_Your task_
Of the entries below, return exactly those lines that fall between the one containing "For any smooth base \(T\), write" and the one containing "normalization, is exactly", the two end lines included.

_Items from a data source_
+ + + +

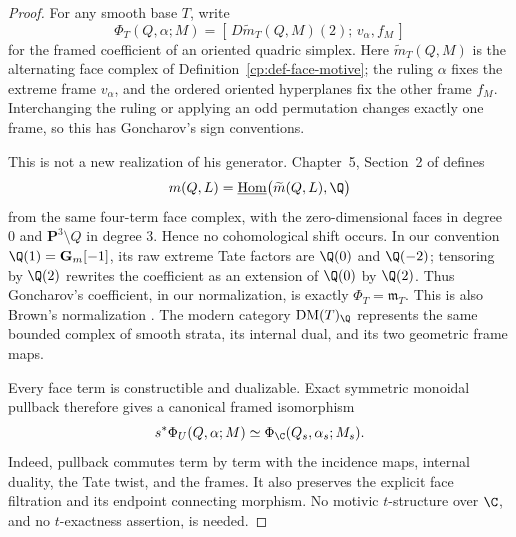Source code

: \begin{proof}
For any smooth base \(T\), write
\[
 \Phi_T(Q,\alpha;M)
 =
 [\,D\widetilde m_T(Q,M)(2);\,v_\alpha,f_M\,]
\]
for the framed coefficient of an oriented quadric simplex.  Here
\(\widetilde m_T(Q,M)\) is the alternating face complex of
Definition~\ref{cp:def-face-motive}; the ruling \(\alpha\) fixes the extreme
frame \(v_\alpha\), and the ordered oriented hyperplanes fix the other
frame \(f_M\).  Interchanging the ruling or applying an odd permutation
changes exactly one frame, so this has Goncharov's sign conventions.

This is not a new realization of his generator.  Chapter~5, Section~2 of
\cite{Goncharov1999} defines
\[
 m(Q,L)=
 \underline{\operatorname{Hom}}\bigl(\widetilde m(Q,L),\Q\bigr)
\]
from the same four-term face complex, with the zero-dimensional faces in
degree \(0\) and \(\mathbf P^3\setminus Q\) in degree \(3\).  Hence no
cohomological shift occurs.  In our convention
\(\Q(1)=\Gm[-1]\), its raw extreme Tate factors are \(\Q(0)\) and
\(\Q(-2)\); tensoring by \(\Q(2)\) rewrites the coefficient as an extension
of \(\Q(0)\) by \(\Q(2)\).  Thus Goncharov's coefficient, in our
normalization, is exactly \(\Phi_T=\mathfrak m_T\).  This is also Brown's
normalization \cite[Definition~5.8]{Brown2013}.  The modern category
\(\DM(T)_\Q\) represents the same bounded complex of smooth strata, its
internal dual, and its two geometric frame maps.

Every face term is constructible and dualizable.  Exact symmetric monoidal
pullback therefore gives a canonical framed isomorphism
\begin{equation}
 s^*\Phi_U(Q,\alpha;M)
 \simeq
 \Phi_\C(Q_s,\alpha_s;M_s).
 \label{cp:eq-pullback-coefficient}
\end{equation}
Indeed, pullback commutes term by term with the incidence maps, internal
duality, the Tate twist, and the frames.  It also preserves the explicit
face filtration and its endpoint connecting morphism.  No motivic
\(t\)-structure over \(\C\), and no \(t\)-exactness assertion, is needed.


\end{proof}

+ + + +

_Finished exercise_
For any smooth base \(T\), write
\[
 \Phi_T(Q,\alpha;M)
 =
 [\,D\widetilde m_T(Q,M)(2);\,v_\alpha,f_M\,]
\]
for the framed coefficient of an oriented quadric simplex.  Here
\(\widetilde m_T(Q,M)\) is the alternating face complex of
Definition~\ref{cp:def-face-motive}; the ruling \(\alpha\) fixes the extreme
frame \(v_\alpha\), and the ordered oriented hyperplanes fix the other
frame \(f_M\).  Interchanging the ruling or applying an odd permutation
changes exactly one frame, so this has Goncharov's sign conventions.

This is not a new realization of his generator.  Chapter~5, Section~2 of
\cite{Goncharov1999} defines
\[
 m(Q,L)=
 \underline{\operatorname{Hom}}\bigl(\widetilde m(Q,L),\Q\bigr)
\]
from the same four-term face complex, with the zero-dimensional faces in
degree \(0\) and \(\mathbf P^3\setminus Q\) in degree \(3\).  Hence no
cohomological shift occurs.  In our convention
\(\Q(1)=\Gm[-1]\), its raw extreme Tate factors are \(\Q(0)\) and
\(\Q(-2)\); tensoring by \(\Q(2)\) rewrites the coefficient as an extension
of \(\Q(0)\) by \(\Q(2)\).  Thus Goncharov's coefficient, in our
normalization, is exactly \(\Phi_T=\mathfrak m_T\).  This is also Brown's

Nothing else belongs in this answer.